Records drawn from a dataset
# # #
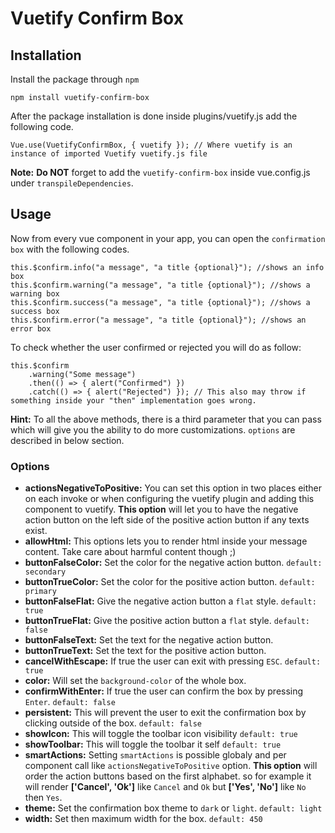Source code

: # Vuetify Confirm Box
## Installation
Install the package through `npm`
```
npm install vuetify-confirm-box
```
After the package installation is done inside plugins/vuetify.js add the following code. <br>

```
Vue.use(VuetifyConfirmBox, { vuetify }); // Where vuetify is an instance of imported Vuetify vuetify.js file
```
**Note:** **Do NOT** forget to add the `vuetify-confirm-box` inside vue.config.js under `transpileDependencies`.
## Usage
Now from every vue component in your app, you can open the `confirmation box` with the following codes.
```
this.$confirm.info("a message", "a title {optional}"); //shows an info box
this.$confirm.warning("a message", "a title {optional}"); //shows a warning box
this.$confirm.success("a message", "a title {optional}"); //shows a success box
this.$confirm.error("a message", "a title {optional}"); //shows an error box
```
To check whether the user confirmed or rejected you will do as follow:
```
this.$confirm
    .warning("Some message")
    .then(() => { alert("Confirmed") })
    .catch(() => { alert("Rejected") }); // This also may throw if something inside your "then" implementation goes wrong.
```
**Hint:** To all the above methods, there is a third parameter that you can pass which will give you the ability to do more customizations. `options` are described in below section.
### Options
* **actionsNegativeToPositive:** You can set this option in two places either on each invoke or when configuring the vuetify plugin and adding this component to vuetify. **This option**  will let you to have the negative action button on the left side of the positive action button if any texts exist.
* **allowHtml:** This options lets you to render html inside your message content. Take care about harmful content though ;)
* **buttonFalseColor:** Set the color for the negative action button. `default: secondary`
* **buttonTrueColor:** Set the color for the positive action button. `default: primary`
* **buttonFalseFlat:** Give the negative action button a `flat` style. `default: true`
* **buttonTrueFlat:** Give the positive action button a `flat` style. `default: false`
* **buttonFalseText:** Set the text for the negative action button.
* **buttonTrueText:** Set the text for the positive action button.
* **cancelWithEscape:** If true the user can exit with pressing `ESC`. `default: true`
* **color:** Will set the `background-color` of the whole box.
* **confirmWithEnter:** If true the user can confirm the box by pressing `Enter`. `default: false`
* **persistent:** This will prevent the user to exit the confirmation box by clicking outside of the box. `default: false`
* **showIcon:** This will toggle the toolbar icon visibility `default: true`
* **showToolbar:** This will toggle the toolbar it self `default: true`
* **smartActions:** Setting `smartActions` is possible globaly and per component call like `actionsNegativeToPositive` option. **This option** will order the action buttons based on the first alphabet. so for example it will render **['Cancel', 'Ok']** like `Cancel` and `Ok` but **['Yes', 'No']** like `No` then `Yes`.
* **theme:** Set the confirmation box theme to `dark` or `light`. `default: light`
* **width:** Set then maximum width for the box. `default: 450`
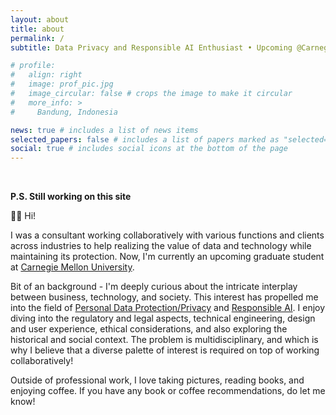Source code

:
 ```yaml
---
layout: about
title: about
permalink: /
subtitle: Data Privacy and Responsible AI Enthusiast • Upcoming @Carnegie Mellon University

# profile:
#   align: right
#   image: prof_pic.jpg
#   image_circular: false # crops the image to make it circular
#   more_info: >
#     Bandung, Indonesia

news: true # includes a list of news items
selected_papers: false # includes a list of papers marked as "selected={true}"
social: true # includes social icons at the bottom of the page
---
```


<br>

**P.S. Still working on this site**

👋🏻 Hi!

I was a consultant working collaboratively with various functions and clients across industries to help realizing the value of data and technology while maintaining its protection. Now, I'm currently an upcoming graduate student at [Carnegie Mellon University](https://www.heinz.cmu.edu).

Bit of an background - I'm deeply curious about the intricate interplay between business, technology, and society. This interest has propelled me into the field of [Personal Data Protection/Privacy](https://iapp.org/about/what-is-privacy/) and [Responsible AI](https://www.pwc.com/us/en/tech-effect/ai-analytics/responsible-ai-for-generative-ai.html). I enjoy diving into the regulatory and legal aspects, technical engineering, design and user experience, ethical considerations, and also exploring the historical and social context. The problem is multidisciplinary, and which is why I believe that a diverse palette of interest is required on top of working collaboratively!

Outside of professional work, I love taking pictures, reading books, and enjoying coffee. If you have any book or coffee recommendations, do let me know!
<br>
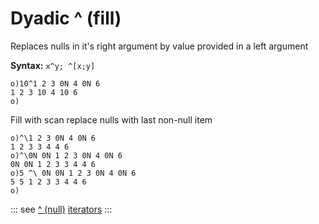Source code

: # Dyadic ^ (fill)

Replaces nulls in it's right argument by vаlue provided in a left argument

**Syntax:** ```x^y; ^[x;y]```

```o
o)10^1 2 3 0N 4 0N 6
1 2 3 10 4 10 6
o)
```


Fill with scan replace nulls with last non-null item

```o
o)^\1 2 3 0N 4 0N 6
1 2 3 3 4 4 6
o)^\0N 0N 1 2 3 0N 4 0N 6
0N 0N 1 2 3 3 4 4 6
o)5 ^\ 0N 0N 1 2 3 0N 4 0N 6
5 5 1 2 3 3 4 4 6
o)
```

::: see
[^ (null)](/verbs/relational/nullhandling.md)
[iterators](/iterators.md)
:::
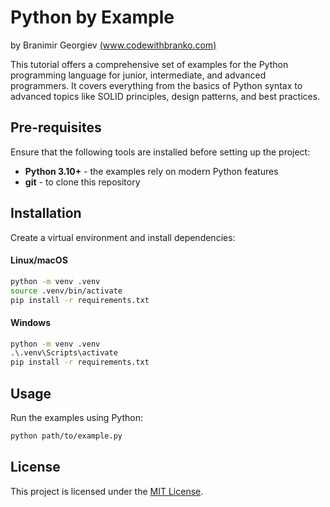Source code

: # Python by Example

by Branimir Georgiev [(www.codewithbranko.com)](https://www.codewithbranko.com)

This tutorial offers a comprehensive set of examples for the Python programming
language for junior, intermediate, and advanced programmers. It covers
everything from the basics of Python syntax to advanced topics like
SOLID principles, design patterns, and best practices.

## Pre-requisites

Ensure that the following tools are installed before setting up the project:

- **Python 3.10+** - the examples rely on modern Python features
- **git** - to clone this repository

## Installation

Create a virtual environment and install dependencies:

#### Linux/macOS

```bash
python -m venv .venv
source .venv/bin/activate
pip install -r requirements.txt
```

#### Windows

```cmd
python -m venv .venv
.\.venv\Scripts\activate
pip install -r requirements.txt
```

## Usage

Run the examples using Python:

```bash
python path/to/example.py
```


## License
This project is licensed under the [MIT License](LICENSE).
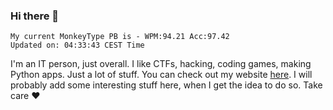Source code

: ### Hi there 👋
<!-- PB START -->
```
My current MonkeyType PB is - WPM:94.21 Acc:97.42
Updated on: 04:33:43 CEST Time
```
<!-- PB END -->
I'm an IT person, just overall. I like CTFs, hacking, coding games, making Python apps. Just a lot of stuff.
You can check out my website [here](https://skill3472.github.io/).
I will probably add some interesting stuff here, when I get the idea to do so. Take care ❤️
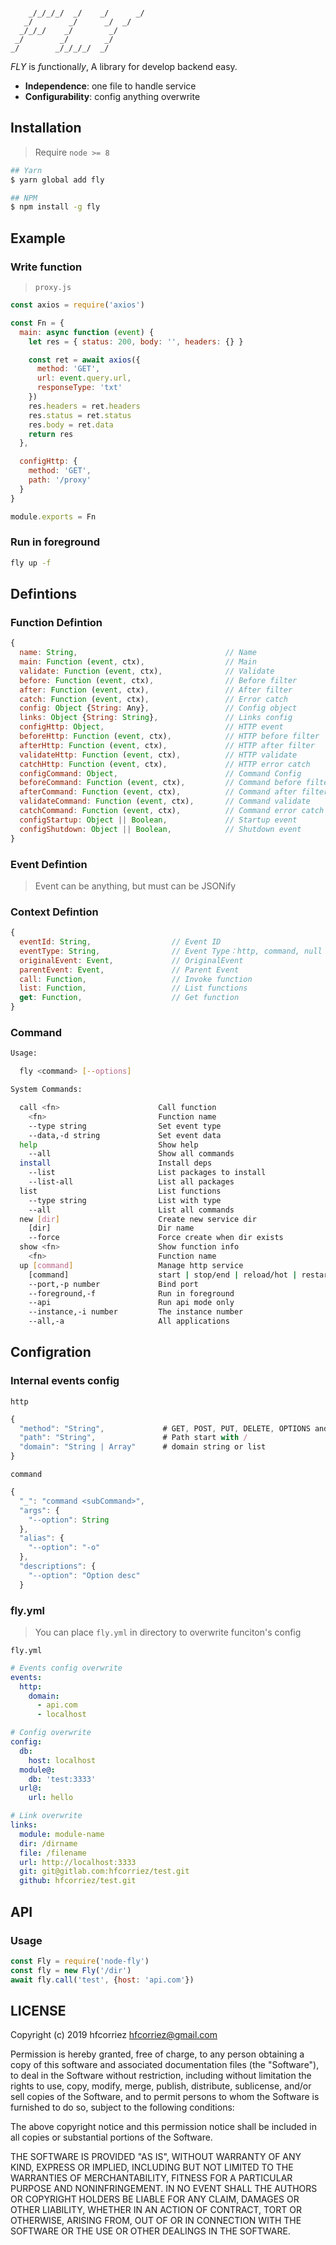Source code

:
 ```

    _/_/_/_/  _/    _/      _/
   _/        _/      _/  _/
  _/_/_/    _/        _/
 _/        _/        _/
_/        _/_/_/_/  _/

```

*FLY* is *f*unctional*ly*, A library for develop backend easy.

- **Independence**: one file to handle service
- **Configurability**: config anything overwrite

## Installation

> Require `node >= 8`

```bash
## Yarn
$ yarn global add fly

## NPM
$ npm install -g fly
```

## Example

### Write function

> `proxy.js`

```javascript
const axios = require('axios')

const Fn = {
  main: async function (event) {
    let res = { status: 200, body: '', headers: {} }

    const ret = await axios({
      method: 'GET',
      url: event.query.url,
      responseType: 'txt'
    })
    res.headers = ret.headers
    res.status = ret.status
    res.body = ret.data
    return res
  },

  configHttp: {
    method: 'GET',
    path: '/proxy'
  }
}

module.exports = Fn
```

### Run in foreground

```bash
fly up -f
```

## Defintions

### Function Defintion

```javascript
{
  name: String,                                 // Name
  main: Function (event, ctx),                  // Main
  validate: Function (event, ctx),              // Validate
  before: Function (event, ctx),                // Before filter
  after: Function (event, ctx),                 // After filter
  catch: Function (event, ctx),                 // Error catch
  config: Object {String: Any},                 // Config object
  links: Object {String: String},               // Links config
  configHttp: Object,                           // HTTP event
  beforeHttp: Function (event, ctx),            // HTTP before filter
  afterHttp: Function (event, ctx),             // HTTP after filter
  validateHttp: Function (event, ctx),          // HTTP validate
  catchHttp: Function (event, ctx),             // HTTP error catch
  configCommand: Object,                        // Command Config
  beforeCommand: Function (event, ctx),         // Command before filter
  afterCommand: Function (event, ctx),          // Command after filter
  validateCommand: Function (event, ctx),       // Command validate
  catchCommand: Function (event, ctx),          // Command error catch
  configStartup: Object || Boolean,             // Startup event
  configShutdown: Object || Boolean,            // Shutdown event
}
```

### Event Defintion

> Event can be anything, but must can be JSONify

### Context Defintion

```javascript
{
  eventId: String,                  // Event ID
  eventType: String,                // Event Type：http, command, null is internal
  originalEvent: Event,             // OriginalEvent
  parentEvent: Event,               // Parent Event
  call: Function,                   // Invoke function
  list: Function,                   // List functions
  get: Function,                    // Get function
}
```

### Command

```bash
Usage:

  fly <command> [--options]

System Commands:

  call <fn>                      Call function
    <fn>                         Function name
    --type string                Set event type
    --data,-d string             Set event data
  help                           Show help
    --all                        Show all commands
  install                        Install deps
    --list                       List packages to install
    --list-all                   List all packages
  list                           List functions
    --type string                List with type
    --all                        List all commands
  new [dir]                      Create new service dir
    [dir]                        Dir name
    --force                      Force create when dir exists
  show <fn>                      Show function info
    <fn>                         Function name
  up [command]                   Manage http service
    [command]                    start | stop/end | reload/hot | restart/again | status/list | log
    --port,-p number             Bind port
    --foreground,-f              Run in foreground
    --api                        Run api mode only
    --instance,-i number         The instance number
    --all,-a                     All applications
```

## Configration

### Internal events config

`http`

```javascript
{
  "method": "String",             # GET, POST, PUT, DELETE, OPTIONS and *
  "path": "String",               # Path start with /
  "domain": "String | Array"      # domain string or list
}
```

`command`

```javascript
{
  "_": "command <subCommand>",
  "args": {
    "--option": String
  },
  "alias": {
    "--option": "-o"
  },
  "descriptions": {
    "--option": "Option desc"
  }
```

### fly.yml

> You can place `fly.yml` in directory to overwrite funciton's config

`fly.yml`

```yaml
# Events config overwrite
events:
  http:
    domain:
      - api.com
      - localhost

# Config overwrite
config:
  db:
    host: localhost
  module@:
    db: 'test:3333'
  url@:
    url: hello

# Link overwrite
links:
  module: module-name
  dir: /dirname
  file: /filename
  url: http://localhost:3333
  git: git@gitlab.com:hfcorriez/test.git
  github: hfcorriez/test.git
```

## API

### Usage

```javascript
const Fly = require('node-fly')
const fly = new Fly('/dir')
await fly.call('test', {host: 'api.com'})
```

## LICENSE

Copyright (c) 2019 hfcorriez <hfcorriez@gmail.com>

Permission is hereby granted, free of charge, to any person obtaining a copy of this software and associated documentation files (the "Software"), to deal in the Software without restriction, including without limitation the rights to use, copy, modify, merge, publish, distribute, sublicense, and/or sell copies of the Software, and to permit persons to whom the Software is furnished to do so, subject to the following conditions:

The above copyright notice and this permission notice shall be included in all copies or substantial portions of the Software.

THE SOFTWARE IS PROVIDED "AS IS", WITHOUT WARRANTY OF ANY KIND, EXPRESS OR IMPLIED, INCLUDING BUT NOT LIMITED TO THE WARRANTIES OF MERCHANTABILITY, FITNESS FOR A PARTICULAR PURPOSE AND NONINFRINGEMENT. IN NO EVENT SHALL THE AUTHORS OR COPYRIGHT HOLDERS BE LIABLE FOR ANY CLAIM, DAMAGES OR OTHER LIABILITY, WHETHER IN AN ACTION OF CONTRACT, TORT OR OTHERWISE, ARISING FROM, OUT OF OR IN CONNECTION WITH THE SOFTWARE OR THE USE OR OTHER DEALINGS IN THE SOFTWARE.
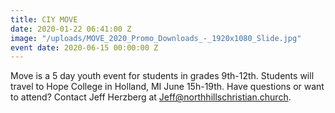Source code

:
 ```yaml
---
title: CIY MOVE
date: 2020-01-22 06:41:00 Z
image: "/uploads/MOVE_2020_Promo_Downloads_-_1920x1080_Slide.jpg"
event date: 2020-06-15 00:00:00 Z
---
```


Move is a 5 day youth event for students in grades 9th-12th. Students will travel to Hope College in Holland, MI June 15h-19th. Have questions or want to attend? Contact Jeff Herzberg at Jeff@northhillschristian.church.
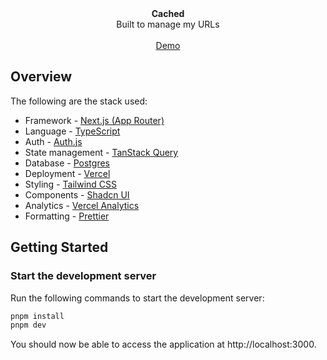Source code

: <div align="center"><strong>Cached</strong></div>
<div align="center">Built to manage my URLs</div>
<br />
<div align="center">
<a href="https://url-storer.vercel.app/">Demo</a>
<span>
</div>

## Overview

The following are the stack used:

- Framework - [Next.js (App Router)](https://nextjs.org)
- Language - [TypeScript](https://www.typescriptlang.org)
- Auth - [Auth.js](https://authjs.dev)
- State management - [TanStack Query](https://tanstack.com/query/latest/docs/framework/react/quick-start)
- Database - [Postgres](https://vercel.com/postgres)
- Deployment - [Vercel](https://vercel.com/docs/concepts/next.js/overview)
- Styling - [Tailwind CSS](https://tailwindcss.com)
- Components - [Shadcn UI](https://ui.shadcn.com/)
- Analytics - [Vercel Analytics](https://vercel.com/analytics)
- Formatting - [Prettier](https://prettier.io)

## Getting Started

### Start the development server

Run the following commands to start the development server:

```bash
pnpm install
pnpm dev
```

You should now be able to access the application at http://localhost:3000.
# # #
TASK REQUIREMENTS>
Repeat the lines exactly as they stand, from the opening line of the data through the line with "color for the negative". Pictures stay out of the copy.

WRITTEN ANSWER>
Source code

: # Vuetify Confirm Box
## Installation
Install the package through `npm`
```
npm install vuetify-confirm-box
```
After the package installation is done inside plugins/vuetify.js add the following code. <br>

```
Vue.use(VuetifyConfirmBox, { vuetify }); // Where vuetify is an instance of imported Vuetify vuetify.js file
```
**Note:** **Do NOT** forget to add the `vuetify-confirm-box` inside vue.config.js under `transpileDependencies`.
## Usage
Now from every vue component in your app, you can open the `confirmation box` with the following codes.
```
this.$confirm.info("a message", "a title {optional}"); //shows an info box
this.$confirm.warning("a message", "a title {optional}"); //shows a warning box
this.$confirm.success("a message", "a title {optional}"); //shows a success box
this.$confirm.error("a message", "a title {optional}"); //shows an error box
```
To check whether the user confirmed or rejected you will do as follow:
```
this.$confirm
    .warning("Some message")
    .then(() => { alert("Confirmed") })
    .catch(() => { alert("Rejected") }); // This also may throw if something inside your "then" implementation goes wrong.
```
**Hint:** To all the above methods, there is a third parameter that you can pass which will give you the ability to do more customizations. `options` are described in below section.
### Options
* **actionsNegativeToPositive:** You can set this option in two places either on each invoke or when configuring the vuetify plugin and adding this component to vuetify. **This option**  will let you to have the negative action button on the left side of the positive action button if any texts exist.
* **allowHtml:** This options lets you to render html inside your message content. Take care about harmful content though ;)
* **buttonFalseColor:** Set the color for the negative action button. `default: secondary`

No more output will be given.